Former Nominated MP Njoki Ndung'u has told government officials implicated in corruption to carry their own cross and stop dragging their communities into their personal woes November 5, 2010. FILE

Government officials implicated in corruption have been told to carry their own cross and stop dragging their communities into their personal woes.

Home Affairs assistant minister Beatrice Kones and a former MP Njoki Ndung’u said the war on corruption should not take ethnic undertones since those who stole public money did not share it with their tribes.

Mrs Kones and Ms Ndung’u said it was unfair for those implicated in graft to claim "our people are being finished".

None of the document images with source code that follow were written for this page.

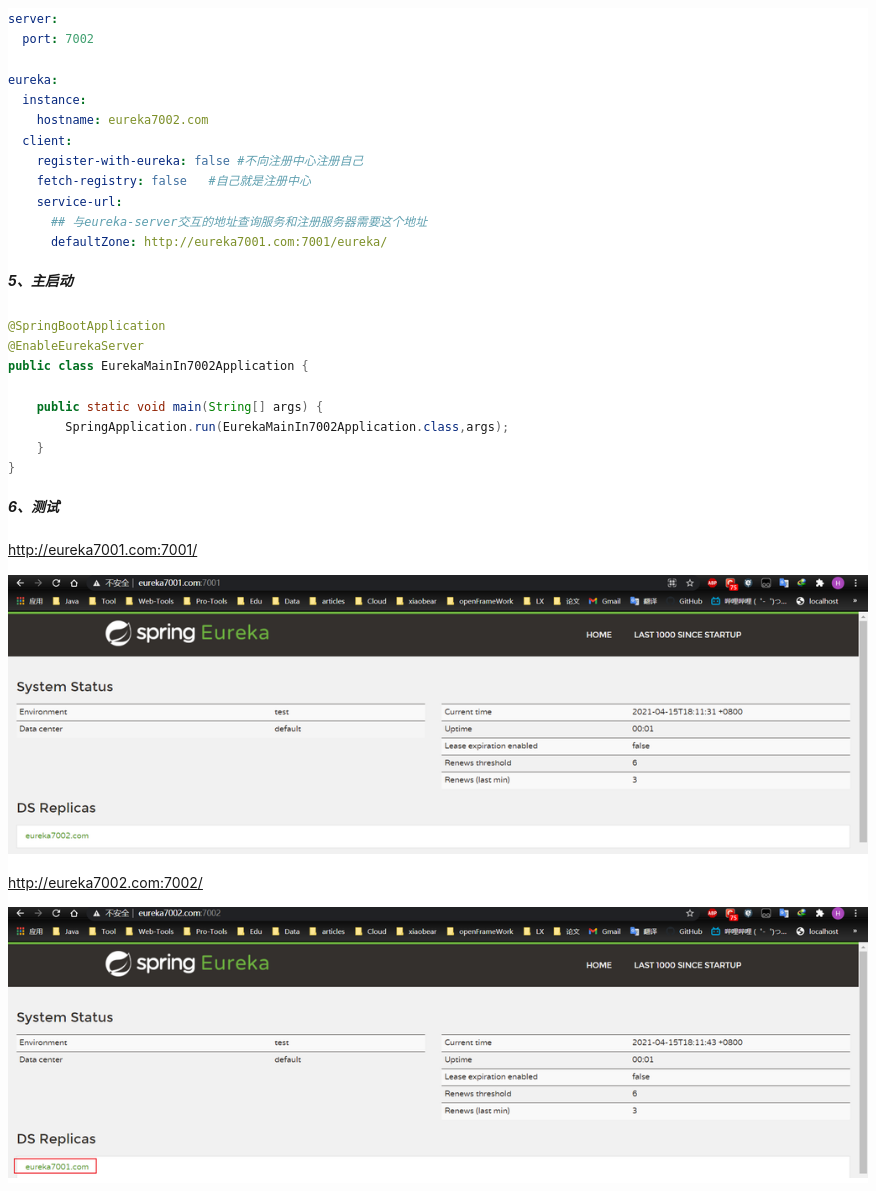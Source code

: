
 ```yaml
server:
  port: 7002

eureka:
  instance:
    hostname: eureka7002.com
  client:
    register-with-eureka: false #不向注册中心注册自己
    fetch-registry: false   #自己就是注册中心
    service-url:
      ## 与eureka-server交互的地址查询服务和注册服务器需要这个地址
      defaultZone: http://eureka7001.com:7001/eureka/
```

##### 5、主启动

```java
@SpringBootApplication
@EnableEurekaServer
public class EurekaMainIn7002Application {

    public static void main(String[] args) {
        SpringApplication.run(EurekaMainIn7002Application.class,args);
    }
}
```

##### 6、测试

http://eureka7001.com:7001/

![image-20210415192646013](../../images/image-20210415192646013.png)

http://eureka7002.com:7002/

![image-20210415192617617](../../images/image-20210415192617617.png)
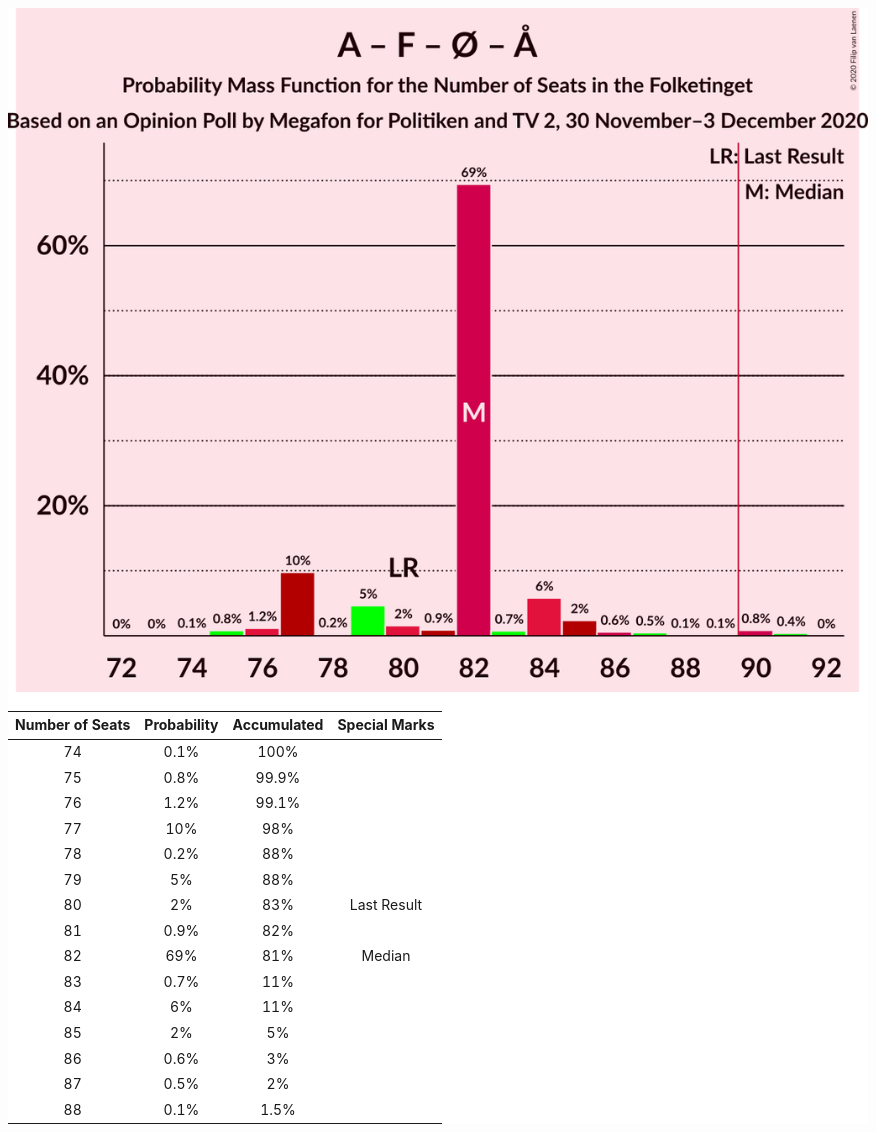 ![Graph with seats probability mass function not yet produced](2020-12-03-Megafon-coalitions-seats-pmf-a–f–ø–å.png "Seats Probability Mass Function")

| Number of Seats | Probability | Accumulated | Special Marks |
|:---------------:|:-----------:|:-----------:|:-------------:|
| 74 | 0.1% | 100% |  |
| 75 | 0.8% | 99.9% |  |
| 76 | 1.2% | 99.1% |  |
| 77 | 10% | 98% |  |
| 78 | 0.2% | 88% |  |
| 79 | 5% | 88% |  |
| 80 | 2% | 83% | Last Result |
| 81 | 0.9% | 82% |  |
| 82 | 69% | 81% | Median |
| 83 | 0.7% | 11% |  |
| 84 | 6% | 11% |  |
| 85 | 2% | 5% |  |
| 86 | 0.6% | 3% |  |
| 87 | 0.5% | 2% |  |
| 88 | 0.1% | 1.5% |  |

"Nobody should be spared in this do or die campaign to stamp out the national cancer which has permeated the entire spectrum of the country’s social spectrum for years”, they said.

The two leaders, who were speaking in Mombasa on the sidelines of a retreat for senior officials from the Ministry of Home Affairs, however, said the crackdown on corrupt leaders should be free from witchhunt.

They hailed the new constitutional dispensation as a “new dawn” for the country, which if applied to the letter will weed out all cases of corruption in the country.

In the past three weeks, two ministers, a permanent secretary and a mayor have left office to allow investigation into graft allegations.

Higher Education minister William Ruto, his Foreign Affairs counterpart Moses Wetang'ula, the PS Thuita Mwangi and Nairobi Mayor Geophrey Majiwa will only resume office after they are cleared of wrongdoing.

President Kibaki and Prime Minister Raila Odinga have vowed to intensify the fight against corruption saying no one will be spared regardless of the place in society.